*** Block opens ***
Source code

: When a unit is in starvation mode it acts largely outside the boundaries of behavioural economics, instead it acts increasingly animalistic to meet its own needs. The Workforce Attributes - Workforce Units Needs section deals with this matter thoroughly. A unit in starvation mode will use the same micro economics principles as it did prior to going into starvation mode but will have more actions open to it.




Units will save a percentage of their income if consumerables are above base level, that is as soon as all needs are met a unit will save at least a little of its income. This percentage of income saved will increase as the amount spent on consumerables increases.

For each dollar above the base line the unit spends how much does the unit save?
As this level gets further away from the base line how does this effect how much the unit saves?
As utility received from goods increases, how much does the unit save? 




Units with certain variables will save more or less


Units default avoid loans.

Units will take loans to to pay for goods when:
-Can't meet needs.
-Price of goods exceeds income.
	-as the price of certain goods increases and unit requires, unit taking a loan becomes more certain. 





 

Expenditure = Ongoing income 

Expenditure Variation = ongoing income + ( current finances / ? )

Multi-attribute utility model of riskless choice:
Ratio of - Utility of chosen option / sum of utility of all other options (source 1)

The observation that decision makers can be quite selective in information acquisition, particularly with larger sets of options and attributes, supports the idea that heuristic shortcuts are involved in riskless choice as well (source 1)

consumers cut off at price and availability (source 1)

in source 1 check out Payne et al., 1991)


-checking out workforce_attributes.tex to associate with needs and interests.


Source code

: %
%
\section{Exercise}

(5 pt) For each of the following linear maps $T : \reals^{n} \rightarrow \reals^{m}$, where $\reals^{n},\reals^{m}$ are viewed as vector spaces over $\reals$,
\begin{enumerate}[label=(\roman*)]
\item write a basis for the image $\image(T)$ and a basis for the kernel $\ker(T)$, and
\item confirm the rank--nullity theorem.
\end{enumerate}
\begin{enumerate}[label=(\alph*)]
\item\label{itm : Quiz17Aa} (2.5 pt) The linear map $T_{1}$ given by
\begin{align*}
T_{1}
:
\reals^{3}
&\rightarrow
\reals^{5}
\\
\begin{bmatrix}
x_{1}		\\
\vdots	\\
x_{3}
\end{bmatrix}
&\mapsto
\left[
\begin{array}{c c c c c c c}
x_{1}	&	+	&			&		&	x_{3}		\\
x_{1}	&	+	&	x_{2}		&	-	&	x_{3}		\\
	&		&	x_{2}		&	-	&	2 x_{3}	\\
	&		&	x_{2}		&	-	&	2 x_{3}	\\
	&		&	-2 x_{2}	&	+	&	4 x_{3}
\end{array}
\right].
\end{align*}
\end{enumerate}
*** Block closes ***
- **DIRECTIONS**: An exact repeat of all the records is required.

- **TASK OUTPUT**:
Source code

: When a unit is in starvation mode it acts largely outside the boundaries of behavioural economics, instead it acts increasingly animalistic to meet its own needs. The Workforce Attributes - Workforce Units Needs section deals with this matter thoroughly. A unit in starvation mode will use the same micro economics principles as it did prior to going into starvation mode but will have more actions open to it.




Units will save a percentage of their income if consumerables are above base level, that is as soon as all needs are met a unit will save at least a little of its income. This percentage of income saved will increase as the amount spent on consumerables increases.

For each dollar above the base line the unit spends how much does the unit save?
As this level gets further away from the base line how does this effect how much the unit saves?
As utility received from goods increases, how much does the unit save? 




Units with certain variables will save more or less


Units default avoid loans.

Units will take loans to to pay for goods when:
-Can't meet needs.
-Price of goods exceeds income.
	-as the price of certain goods increases and unit requires, unit taking a loan becomes more certain. 





 

Expenditure = Ongoing income 

Expenditure Variation = ongoing income + ( current finances / ? )

Multi-attribute utility model of riskless choice:
Ratio of - Utility of chosen option / sum of utility of all other options (source 1)

The observation that decision makers can be quite selective in information acquisition, particularly with larger sets of options and attributes, supports the idea that heuristic shortcuts are involved in riskless choice as well (source 1)

consumers cut off at price and availability (source 1)

in source 1 check out Payne et al., 1991)


-checking out workforce_attributes.tex to associate with needs and interests.


Source code

: %
%
\section{Exercise}

(5 pt) For each of the following linear maps $T : \reals^{n} \rightarrow \reals^{m}$, where $\reals^{n},\reals^{m}$ are viewed as vector spaces over $\reals$,
\begin{enumerate}[label=(\roman*)]
\item write a basis for the image $\image(T)$ and a basis for the kernel $\ker(T)$, and
\item confirm the rank--nullity theorem.
\end{enumerate}
\begin{enumerate}[label=(\alph*)]
\item\label{itm : Quiz17Aa} (2.5 pt) The linear map $T_{1}$ given by
\begin{align*}
T_{1}
:
\reals^{3}
&\rightarrow
\reals^{5}
\\
\begin{bmatrix}
x_{1}		\\
\vdots	\\
x_{3}
\end{bmatrix}
&\mapsto
\left[
\begin{array}{c c c c c c c}
x_{1}	&	+	&			&		&	x_{3}		\\
x_{1}	&	+	&	x_{2}		&	-	&	x_{3}		\\
	&		&	x_{2}		&	-	&	2 x_{3}	\\
	&		&	x_{2}		&	-	&	2 x_{3}	\\
	&		&	-2 x_{2}	&	+	&	4 x_{3}
\end{array}
\right].
\end{align*}
\end{enumerate}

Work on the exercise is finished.